CNN evening show host (and New York gubernatorial sibling) Chris Cuomo launched into a bit of a diatribe on Friday night wherein he appeared to encapsulate all of the woes of the United States into an abbreviated list, complaining that we are unable to “come together as we the people” to make the world a better place. While a bit frenetic and scattershot in listing off our various societal ills, I’ll give him credit for at least trying to strike a positive, hopeful tone. Sadly, he struck a bit of a sour note in the middle of his monologue, however, when he approached questions of police shootings and police reform.
First, he listed off the names of some recently deceased Black or Hispanic suspects, mocking the voices of people who come up with excuses as to why the police failed to take them into custody without employing lethal force. Then he addressed the question of when such shootings would end. The answer, at least according to Cuomo, was when “your kids” are being shot, referring to white people. That, in the host’s opinion, is when some magical renaissance would take place. (New York Post)
CNN anchor Chris Cuomo said gun laws and police reform will happen when “white people’s kids start getting killed.” …
“Shootings, gun laws, access to weapons. Oh, I know when they’ll change,” said the anchor. “[When] your kids start getting killed. White people’s kids start getting killed.”
Cuomo at one point in the monologue attempted to affect the hypothetical accent of a confused white parent, asking: “What’s going on with these police? Maybe we shouldn’t even have police,” he said, before directly addressing the whiteness of his audience:
I couldn’t find an embeddable copy of the segment for you, but you can watch the full clip at Mediaite. (And if you’re interested in this story, I suggest you do. The excerpts in the linked article really don’t convey the whole story.)
Aside from the poor marketing value of mocking the huge segment of his audience that Cuomo tacitly admits is white, he clearly decided to launch into a lecture that was based on common misperceptions rather than hard data. Let’s start with the idea that things would change if “white people’s kids start getting killed.” For quite a few years now, the FBI and the DOJ have actually been compiling data on police shootings broken down by the race of the suspect. The numbers tell a consistent tale. Police officers in the United States routinely shoot and kill more white people than any other racial group, frequently at rates at least twice as numerous as Black suspects. Granted, Black suspects are still more likely to be killed in this fashion on a per capita basis calculated by their percentage of the overall population, but the totals tell a story.

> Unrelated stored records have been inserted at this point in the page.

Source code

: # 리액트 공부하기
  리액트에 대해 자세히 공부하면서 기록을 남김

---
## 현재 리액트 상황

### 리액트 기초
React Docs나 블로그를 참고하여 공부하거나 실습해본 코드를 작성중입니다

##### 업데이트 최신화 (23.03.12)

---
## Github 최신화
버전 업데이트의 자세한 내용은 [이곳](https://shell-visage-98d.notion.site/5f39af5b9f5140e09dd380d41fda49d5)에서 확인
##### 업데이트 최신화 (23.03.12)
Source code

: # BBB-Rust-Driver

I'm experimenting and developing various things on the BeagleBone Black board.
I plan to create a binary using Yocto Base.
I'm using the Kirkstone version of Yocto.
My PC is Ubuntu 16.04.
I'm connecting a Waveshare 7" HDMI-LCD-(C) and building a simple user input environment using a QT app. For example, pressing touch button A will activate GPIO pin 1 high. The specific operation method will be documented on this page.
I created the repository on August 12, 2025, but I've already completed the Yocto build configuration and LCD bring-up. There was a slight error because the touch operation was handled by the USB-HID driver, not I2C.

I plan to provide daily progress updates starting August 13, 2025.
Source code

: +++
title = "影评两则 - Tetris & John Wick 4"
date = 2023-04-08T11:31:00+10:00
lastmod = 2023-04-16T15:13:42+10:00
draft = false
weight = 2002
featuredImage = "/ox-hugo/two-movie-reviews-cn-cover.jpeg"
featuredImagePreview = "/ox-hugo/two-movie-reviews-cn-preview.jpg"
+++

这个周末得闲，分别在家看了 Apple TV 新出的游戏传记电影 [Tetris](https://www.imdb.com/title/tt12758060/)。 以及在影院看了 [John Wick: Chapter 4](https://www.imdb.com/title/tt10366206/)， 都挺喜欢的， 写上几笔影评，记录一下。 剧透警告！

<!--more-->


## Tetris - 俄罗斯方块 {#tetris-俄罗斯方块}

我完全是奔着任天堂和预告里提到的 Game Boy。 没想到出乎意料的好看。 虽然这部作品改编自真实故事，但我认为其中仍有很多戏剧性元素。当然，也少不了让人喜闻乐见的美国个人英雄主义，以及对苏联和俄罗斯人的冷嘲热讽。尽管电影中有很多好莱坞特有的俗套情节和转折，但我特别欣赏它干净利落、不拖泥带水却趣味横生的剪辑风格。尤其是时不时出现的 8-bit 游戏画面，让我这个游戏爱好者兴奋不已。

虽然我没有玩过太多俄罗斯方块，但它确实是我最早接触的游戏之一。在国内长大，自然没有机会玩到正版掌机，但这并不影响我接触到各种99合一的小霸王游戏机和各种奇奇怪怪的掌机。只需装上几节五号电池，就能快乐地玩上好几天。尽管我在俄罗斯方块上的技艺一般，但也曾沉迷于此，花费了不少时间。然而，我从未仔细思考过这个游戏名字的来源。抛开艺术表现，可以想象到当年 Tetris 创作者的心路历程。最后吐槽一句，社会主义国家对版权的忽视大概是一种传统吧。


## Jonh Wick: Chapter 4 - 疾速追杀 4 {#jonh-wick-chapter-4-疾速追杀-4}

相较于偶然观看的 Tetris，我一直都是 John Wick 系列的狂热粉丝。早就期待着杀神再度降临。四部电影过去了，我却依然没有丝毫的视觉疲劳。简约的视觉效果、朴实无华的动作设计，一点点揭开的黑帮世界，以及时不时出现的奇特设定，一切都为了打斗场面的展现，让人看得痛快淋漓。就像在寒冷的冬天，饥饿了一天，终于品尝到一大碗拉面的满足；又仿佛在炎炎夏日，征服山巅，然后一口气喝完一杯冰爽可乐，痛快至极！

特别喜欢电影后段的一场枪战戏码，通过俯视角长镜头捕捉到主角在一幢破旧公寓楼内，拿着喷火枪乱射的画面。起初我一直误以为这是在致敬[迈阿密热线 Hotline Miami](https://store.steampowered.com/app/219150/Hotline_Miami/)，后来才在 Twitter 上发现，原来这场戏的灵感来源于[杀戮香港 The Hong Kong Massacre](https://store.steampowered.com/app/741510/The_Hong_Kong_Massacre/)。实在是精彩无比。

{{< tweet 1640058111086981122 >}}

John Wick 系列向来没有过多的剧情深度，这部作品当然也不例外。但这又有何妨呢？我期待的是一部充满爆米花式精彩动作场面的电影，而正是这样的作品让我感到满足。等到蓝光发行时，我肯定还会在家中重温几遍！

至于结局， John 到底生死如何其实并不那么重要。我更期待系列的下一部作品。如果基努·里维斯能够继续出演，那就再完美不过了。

For example, in 2020, police shot and killed 457 white suspects as compared to 241 Black and 169 Hispanic suspects. That’s literally more than both of those minority categories combined. In 2017 the difference was even more stark. 457 white suspects were shot and killed, compared to 223 Black and 179 Hispanic suspects. (That’s literally more than twice as many white than Black.) So while the numbers may remain disproportionate based on the Black percentage of the population, it’s inaccurate to claim that the cops “aren’t shooting white kids.”
The second half of the phrase “white kids” deserves some attention as well. How many “kids” are being shot and killed by the police? In 2020 there were a total of 13 suspects under the age of 18 who were killed in police shootings. And that figure includes suspects age 16 and 17, by which point many young people have unfortunately run up extensive records of “law enforcement involvement.” Further details are hard to come by since their records are generally sealed. 2018 and 2019 saw similar figures, with 15 and 14 suspects in that age group respectively being killed. There was a bit of a spike in 2017 when 28 died. By far the most common age group to die during police shootings was the 30-44-year-old suspects.
The other obvious question involves how some of these suspects wound up dying during encounters with the police. That’s another area where Cuomo mocks his audience for even raising the question. Once again doing his best “stereotypical white person” accent, the host says, “That George Floyd. Did you hear about him? That Daunte Wright. Did you hear about him? That 13-year-old kid named Adam. You know he was a gang banger.”
Does Chris Cuomo honestly believe that there is no value in context or relevant information going into an investigation of a police shooting? While the death of a child is always a tragedy by definition, there was a lot more to the story of the shooting of Adam Toledo than the headlines portrayed. He only drew the attention of the police because of a ShotSpotter alarm indicating gunfire on the streets in the middle of the night. Toledo was out and about with a 21-year-old gang member wearing red gloves that tested positive for gunshot residue. And even CNN was forced to admit that less than one second elapsed between the moment he finally dropped his handgun and the police officer firing the shot. Could the shooting have been avoided? Possibly, but that’s something to be determined during the ongoing investigation. The point is, Adam Toledo wasn’t out playing hopscotch with his schoolmates when some rogue cops showed up to suddenly gun him down. Cuomo’s criticism of society acts as if it’s the audience’s fault for suggesting otherwise.
There are obviously bad police shootings from time to time and even some actual rogue cops perpetrating serious crimes. (Look no further than Michael Slager for proof.) But Chris Cuomo is yet another media talking head who pretends he’s trying to solve problems while doing little more than dumping gasoline on the fire of generalized hatred of the police and efforts to reform, defund, or abolish them. This is not a productive way to approach the issue.